Water purification: looking in oven

Water In The Foodservice Industry

Water purification is a vital necessity in the foodservice industry.

Canadians enjoy one of the highest standards of water quality anywhere in the world. Municipal water supplies around the country are disinfected and strictly monitored to ensure safe public water supplies. While municipal water supplies in Canada are safe to consume, that does not necessarily mean that they are aesthetically or palatably acceptable. In fact, there are variations in the aesthetics of water quality across the country depending on the source of water and plumbing system in service.

Water supplies that are groundwater-based are generally high in calcium and magnesium salts. Water high in calcium and magnesium has a high potential for scale formation. Other supplies may be high in iron and manganese ions, which, despite being safe to consume, may cause black and brown staining in plumbing fixtures and sinks.

Water supplies obtained from surface water sources like rivers may have high amounts of naturally-occurring tannins that are released from decaying leaves and vegetation in surface water. While they have no known health effects, tannins may cause water to have a faint tea-like stain with a musty or earthy taste. Similarly, some surface water bodies produce a naturally-occurring compound known as geosmin which cause an earthy or mud-like taste in water.

All municipal water supplies pumped to the distribution system are injected with a residual disinfectant to prevent microbial re-contamination. Chlorine is the most common residual disinfectant, with a typical average concentration of 1 ppm. Some municipalities use monochloramine as a disinfectant residual, which has a higher residual effect than chlorine. While crucial to maintaining safe drinking water supplies, chlorine and monochloramine leave a taste and odour in water.

For foodservice operators and hospitality vendors, aesthetics and palatability are critical to any food or beverage recipe. Water that is not palatable may cause nuisance background taste that affects service quality.

Consistent water quality is important for the success of fine culinary dishes. The aesthetics of water may vary due to seasonal changes. For instance, geosmin taste and odour episodes typically occur in summer or fall seasons but not in the winter.

Since water is the main ingredient of most beverages and many dishes, variation in water quality leads to variation in the quality of beverages and food, which is unacceptable for foodservice and hospitality vendors, this is why water purification is necessary.

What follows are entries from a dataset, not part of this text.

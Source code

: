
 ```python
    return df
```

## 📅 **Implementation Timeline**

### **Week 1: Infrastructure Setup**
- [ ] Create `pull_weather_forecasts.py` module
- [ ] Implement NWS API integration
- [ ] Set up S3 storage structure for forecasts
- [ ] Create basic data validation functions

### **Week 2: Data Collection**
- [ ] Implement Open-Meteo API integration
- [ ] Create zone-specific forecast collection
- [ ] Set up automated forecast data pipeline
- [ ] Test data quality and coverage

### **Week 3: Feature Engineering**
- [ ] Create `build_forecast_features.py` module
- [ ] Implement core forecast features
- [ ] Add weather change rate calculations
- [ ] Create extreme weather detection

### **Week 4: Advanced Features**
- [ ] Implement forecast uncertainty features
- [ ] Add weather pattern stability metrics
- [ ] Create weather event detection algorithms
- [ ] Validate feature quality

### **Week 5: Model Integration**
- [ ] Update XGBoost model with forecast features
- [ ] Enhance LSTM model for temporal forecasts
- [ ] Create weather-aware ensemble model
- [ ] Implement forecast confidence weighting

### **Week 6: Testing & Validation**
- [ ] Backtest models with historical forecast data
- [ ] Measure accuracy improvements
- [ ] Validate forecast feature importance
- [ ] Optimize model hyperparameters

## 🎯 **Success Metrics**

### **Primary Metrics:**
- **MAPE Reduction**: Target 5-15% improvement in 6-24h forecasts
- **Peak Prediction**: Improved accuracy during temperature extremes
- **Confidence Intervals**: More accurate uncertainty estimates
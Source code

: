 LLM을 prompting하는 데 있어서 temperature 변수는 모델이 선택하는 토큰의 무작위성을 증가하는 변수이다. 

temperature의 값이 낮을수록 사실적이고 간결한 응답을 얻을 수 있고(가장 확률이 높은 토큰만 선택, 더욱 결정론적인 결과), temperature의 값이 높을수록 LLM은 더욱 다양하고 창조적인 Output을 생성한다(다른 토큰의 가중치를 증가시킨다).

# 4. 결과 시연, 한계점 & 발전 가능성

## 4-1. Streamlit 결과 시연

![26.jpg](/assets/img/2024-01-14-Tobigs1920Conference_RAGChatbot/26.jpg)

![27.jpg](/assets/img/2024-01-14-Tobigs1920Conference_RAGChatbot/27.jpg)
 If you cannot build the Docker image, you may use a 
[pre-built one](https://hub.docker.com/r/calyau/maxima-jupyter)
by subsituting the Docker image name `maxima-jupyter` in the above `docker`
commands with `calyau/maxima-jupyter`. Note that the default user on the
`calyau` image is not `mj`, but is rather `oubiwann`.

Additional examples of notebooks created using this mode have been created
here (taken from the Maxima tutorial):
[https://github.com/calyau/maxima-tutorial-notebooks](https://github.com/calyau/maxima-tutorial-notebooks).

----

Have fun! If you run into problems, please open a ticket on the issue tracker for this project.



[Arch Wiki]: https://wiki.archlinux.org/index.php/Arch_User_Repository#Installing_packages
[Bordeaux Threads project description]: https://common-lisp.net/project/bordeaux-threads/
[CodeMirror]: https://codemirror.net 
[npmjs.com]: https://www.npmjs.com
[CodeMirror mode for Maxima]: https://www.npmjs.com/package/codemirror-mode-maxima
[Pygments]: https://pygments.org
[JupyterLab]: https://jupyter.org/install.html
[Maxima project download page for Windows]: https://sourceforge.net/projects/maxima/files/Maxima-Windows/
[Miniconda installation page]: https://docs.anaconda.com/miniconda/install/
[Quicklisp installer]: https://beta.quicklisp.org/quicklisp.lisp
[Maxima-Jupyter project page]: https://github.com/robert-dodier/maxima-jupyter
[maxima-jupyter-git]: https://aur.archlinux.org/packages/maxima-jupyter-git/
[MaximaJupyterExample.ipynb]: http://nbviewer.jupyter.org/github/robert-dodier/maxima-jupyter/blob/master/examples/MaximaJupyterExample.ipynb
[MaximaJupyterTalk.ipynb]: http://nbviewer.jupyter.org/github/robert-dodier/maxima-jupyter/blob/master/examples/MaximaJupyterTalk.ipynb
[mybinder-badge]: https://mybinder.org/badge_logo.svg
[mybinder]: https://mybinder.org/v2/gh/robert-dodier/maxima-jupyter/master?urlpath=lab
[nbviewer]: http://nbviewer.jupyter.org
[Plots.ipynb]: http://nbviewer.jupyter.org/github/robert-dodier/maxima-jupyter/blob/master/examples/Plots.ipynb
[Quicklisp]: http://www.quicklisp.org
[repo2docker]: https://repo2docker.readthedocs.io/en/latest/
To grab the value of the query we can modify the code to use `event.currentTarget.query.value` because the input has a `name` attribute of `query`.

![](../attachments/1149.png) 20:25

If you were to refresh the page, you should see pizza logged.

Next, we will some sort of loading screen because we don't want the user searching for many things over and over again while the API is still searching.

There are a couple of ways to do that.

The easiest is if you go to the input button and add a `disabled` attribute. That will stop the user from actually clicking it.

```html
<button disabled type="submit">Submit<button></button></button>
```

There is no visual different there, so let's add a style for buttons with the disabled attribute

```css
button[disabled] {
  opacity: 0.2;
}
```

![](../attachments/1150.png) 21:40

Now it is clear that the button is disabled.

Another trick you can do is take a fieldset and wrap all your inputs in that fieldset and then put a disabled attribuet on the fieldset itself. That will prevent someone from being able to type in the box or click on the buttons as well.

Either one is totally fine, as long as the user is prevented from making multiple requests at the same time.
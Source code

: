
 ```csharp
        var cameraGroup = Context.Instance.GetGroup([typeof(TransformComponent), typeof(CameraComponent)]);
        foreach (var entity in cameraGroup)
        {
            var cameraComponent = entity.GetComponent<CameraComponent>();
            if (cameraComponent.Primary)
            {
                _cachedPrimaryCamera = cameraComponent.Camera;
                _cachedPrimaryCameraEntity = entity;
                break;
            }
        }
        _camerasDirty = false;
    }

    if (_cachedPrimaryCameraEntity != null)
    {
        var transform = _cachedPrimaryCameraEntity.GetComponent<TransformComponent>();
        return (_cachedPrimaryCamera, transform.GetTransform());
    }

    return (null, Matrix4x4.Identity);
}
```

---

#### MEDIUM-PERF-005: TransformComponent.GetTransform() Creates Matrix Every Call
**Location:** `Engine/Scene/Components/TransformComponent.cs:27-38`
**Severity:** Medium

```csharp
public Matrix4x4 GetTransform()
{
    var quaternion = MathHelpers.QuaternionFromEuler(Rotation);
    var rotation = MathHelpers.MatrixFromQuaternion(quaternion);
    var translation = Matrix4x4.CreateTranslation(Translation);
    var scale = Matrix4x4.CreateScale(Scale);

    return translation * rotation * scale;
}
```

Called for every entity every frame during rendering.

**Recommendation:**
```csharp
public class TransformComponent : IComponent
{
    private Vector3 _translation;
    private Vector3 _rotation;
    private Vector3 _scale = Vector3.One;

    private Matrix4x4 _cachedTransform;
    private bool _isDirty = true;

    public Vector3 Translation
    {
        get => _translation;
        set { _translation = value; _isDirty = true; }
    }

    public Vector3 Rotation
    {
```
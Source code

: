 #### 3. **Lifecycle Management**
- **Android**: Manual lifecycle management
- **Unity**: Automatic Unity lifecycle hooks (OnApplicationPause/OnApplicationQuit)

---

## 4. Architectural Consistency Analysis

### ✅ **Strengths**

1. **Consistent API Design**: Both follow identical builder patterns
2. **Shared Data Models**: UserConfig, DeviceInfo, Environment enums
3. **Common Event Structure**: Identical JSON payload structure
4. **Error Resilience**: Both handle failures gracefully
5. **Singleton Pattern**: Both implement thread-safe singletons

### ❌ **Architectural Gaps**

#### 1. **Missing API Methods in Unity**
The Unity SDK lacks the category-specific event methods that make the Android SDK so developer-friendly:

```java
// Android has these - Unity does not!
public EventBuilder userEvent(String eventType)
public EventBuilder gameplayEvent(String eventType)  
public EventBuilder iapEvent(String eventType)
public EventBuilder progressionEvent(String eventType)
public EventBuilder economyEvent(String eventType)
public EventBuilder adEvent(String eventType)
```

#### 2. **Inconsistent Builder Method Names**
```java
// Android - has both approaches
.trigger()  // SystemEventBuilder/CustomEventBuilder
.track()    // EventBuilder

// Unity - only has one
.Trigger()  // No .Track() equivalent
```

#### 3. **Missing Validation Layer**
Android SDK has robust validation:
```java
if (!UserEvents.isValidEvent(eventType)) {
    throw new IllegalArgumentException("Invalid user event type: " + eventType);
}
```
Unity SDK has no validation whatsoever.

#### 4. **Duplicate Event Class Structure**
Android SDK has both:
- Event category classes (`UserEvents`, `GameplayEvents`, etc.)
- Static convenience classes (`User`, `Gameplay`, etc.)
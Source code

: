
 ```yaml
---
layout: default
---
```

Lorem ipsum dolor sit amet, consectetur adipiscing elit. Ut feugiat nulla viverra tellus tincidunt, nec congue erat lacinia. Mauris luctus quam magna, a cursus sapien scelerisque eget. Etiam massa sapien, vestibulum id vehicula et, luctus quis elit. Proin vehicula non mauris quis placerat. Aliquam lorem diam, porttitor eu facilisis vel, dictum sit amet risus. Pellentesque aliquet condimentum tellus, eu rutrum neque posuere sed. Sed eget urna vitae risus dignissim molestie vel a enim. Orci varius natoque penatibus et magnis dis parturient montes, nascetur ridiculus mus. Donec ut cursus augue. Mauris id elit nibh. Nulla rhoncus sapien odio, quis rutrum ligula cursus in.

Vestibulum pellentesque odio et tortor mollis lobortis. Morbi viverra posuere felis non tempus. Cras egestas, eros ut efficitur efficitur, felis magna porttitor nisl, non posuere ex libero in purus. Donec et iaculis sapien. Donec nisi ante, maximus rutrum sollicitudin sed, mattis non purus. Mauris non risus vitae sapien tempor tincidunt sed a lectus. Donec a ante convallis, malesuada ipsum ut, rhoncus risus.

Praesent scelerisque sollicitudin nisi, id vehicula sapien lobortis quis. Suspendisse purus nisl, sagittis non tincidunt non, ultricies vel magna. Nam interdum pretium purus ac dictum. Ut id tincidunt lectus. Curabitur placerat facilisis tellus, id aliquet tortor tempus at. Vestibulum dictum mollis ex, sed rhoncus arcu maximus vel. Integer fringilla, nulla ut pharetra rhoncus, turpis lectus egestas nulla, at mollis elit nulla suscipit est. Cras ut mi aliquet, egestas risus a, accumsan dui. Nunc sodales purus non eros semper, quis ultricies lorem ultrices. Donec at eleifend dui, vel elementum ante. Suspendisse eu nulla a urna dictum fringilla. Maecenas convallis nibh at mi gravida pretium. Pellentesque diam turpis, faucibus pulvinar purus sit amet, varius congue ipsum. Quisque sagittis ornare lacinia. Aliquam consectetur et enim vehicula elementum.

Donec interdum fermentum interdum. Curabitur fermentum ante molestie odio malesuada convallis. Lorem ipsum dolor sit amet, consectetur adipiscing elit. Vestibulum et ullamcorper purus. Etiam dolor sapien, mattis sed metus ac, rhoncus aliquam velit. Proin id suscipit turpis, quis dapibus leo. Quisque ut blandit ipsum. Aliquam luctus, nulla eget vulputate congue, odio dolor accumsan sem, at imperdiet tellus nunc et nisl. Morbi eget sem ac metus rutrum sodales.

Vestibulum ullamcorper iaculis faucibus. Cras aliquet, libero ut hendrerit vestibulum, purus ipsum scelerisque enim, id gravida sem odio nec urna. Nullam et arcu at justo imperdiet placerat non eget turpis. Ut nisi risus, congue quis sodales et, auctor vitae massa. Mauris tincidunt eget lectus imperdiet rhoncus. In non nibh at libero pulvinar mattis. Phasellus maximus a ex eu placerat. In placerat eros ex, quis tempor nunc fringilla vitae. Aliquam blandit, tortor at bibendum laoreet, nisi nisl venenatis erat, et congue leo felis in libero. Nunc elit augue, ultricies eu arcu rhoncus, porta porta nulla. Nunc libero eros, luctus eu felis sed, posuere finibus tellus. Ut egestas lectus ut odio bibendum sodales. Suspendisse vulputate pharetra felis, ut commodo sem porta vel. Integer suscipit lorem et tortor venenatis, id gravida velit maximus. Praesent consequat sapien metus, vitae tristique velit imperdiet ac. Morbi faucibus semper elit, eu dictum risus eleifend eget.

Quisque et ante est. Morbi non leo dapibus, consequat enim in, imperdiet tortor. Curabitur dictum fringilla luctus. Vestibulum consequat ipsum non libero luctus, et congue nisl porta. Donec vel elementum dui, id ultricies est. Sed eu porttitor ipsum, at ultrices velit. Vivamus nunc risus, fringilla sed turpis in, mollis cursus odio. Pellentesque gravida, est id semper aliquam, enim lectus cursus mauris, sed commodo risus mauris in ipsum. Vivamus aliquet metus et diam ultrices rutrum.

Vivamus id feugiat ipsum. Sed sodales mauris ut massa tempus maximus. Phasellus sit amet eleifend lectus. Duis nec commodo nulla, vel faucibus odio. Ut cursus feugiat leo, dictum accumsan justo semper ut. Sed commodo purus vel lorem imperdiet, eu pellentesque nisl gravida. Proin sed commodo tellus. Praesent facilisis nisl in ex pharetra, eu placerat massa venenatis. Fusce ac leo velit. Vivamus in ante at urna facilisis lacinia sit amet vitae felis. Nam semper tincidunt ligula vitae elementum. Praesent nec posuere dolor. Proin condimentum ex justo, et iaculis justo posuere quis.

In addition water purification to affecting palatability of water, untreated water supplies may cause an operational nuisance. For instance, water high in hardness minerals can cause scale deposition in water kettles, steam ovens, espresso machines and coffee makers. Scale layers grow over the heating elements over time, forming a thick insulating layer that reduces heat transfer efficiency, which in turn increases energy costs. High levels of hardness may also increase soap and detergent consumption due to the inability of soap to lather in hard water.

The proper selection, installation and operation of water treatment systems can address nuisance issues in water supplies and produce consistent water quality. There are various treatment systems with different treatment capabilities. The key to effective treatment is knowing the water quality and the desired level of treatment.

Water treatment and purification does not only produce great-tasting water, but can also lead to operational savings and a return on investment by minimizing energy use and reducing equipment downtime. Most important of all, providing clients with consistent high quality beverages and culinary experience is critical to the success of any food service or hospitality establishment.